Directions for this task ▸
Repeat the data below word for word.

Top of Supplied data

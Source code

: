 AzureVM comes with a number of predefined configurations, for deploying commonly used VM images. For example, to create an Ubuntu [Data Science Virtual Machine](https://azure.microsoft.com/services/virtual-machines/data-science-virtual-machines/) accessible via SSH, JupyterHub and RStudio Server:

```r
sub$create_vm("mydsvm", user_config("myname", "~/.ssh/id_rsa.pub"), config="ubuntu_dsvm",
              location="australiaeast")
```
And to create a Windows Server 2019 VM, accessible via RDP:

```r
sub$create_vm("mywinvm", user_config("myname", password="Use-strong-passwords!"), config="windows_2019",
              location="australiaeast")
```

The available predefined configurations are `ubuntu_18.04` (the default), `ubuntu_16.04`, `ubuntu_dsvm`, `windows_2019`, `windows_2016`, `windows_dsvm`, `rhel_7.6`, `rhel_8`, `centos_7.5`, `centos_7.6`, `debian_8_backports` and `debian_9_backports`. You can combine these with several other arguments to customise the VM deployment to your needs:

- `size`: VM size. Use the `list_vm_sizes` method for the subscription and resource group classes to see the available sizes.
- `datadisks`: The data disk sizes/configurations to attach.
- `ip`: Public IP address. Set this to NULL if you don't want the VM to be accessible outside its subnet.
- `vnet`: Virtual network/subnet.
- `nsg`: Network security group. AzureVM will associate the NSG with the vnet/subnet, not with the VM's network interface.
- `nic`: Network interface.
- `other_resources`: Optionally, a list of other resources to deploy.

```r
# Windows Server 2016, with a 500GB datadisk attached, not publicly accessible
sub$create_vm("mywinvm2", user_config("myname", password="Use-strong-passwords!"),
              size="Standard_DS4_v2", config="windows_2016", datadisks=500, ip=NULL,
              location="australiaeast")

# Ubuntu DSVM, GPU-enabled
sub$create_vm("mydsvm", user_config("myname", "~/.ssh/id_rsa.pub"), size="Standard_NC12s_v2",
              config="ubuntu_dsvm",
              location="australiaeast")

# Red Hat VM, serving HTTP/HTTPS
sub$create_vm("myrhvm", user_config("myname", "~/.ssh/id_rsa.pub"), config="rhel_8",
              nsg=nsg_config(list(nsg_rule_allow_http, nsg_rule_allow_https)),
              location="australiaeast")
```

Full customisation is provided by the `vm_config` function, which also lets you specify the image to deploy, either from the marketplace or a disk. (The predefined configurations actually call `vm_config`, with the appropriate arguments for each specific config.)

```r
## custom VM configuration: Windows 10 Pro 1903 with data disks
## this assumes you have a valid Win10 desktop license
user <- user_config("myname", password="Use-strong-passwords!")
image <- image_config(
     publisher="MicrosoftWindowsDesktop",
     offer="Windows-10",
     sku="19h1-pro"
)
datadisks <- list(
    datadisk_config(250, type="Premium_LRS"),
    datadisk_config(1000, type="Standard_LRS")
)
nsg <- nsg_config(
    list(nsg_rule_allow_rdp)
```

Bottom of Supplied data

Task solution ▸
Source code

: AzureVM comes with a number of predefined configurations, for deploying commonly used VM images. For example, to create an Ubuntu [Data Science Virtual Machine](https://azure.microsoft.com/services/virtual-machines/data-science-virtual-machines/) accessible via SSH, JupyterHub and RStudio Server:

```r
sub$create_vm("mydsvm", user_config("myname", "~/.ssh/id_rsa.pub"), config="ubuntu_dsvm",
              location="australiaeast")
```
And to create a Windows Server 2019 VM, accessible via RDP:

```r
sub$create_vm("mywinvm", user_config("myname", password="Use-strong-passwords!"), config="windows_2019",
              location="australiaeast")
```

The available predefined configurations are `ubuntu_18.04` (the default), `ubuntu_16.04`, `ubuntu_dsvm`, `windows_2019`, `windows_2016`, `windows_dsvm`, `rhel_7.6`, `rhel_8`, `centos_7.5`, `centos_7.6`, `debian_8_backports` and `debian_9_backports`. You can combine these with several other arguments to customise the VM deployment to your needs:

- `size`: VM size. Use the `list_vm_sizes` method for the subscription and resource group classes to see the available sizes.
- `datadisks`: The data disk sizes/configurations to attach.
- `ip`: Public IP address. Set this to NULL if you don't want the VM to be accessible outside its subnet.
- `vnet`: Virtual network/subnet.
- `nsg`: Network security group. AzureVM will associate the NSG with the vnet/subnet, not with the VM's network interface.
- `nic`: Network interface.
- `other_resources`: Optionally, a list of other resources to deploy.

```r
# Windows Server 2016, with a 500GB datadisk attached, not publicly accessible
sub$create_vm("mywinvm2", user_config("myname", password="Use-strong-passwords!"),
              size="Standard_DS4_v2", config="windows_2016", datadisks=500, ip=NULL,
              location="australiaeast")

# Ubuntu DSVM, GPU-enabled
sub$create_vm("mydsvm", user_config("myname", "~/.ssh/id_rsa.pub"), size="Standard_NC12s_v2",
              config="ubuntu_dsvm",
              location="australiaeast")

# Red Hat VM, serving HTTP/HTTPS
sub$create_vm("myrhvm", user_config("myname", "~/.ssh/id_rsa.pub"), config="rhel_8",
              nsg=nsg_config(list(nsg_rule_allow_http, nsg_rule_allow_https)),
              location="australiaeast")
```

Full customisation is provided by the `vm_config` function, which also lets you specify the image to deploy, either from the marketplace or a disk. (The predefined configurations actually call `vm_config`, with the appropriate arguments for each specific config.)

```r
## custom VM configuration: Windows 10 Pro 1903 with data disks
## this assumes you have a valid Win10 desktop license
user <- user_config("myname", password="Use-strong-passwords!")
image <- image_config(
     publisher="MicrosoftWindowsDesktop",
     offer="Windows-10",
     sku="19h1-pro"
)
datadisks <- list(
    datadisk_config(250, type="Premium_LRS"),
    datadisk_config(1000, type="Standard_LRS")
)
nsg <- nsg_config(
    list(nsg_rule_allow_rdp)
```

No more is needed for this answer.